[Data items]
Segment Open
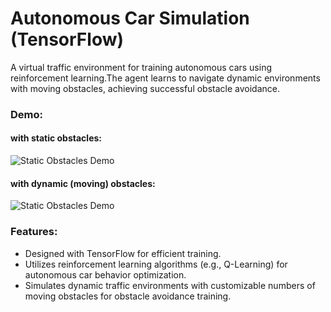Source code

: # Autonomous Car Simulation (TensorFlow)

A virtual traffic environment for training autonomous cars using reinforcement learning.The agent learns to navigate dynamic environments with moving obstacles, achieving successful obstacle avoidance.

### Demo:

#### with static obstacles:

![Static Obstacles Demo](./resources/static_demo.gif)

#### with dynamic (moving) obstacles:

![Static Obstacles Demo](./resources/dynamic_demo.gif)

### Features:

- Designed with TensorFlow for efficient training.
- Utilizes reinforcement learning algorithms (e.g., Q-Learning) for autonomous car behavior optimization.
- Simulates dynamic traffic environments with customizable numbers of moving obstacles for obstacle avoidance training.
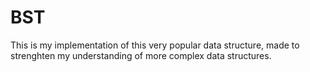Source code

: # BST

This is my implementation of this very popular data structure, made to strenghten my understanding of more complex data structures.

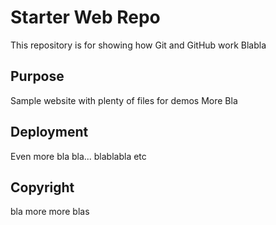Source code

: # Starter Web Repo

This repository is for showing how Git and GitHub work
Blabla

## Purpose

Sample website with plenty of files for demos
More Bla

## Deployment

Even more bla
bla...
blablabla etc

## Copyright

bla
more more blas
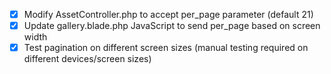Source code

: -   [x] Modify AssetController.php to accept per_page parameter (default 21)
-   [x] Update gallery.blade.php JavaScript to send per_page based on screen width
-   [x] Test pagination on different screen sizes (manual testing required on different devices/screen sizes)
Segment Closed
Restate the entries word for word, though any image they contain should not appear.

Task answer
Source code

: # Autonomous Car Simulation (TensorFlow)

A virtual traffic environment for training autonomous cars using reinforcement learning.The agent learns to navigate dynamic environments with moving obstacles, achieving successful obstacle avoidance.

### Demo:

#### with static obstacles:

![Static Obstacles Demo](./resources/static_demo.gif)

#### with dynamic (moving) obstacles:

![Static Obstacles Demo](./resources/dynamic_demo.gif)

### Features:

- Designed with TensorFlow for efficient training.
- Utilizes reinforcement learning algorithms (e.g., Q-Learning) for autonomous car behavior optimization.
- Simulates dynamic traffic environments with customizable numbers of moving obstacles for obstacle avoidance training.
Source code

: # BST

This is my implementation of this very popular data structure, made to strenghten my understanding of more complex data structures.

Source code

: # Starter Web Repo

This repository is for showing how Git and GitHub work
Blabla

## Purpose

Sample website with plenty of files for demos
More Bla

## Deployment

Even more bla
bla...
blablabla etc

## Copyright

bla
more more blas
Source code

: -   [x] Modify AssetController.php to accept per_page parameter (default 21)
-   [x] Update gallery.blade.php JavaScript to send per_page based on screen width
-   [x] Test pagination on different screen sizes (manual testing required on different devices/screen sizes)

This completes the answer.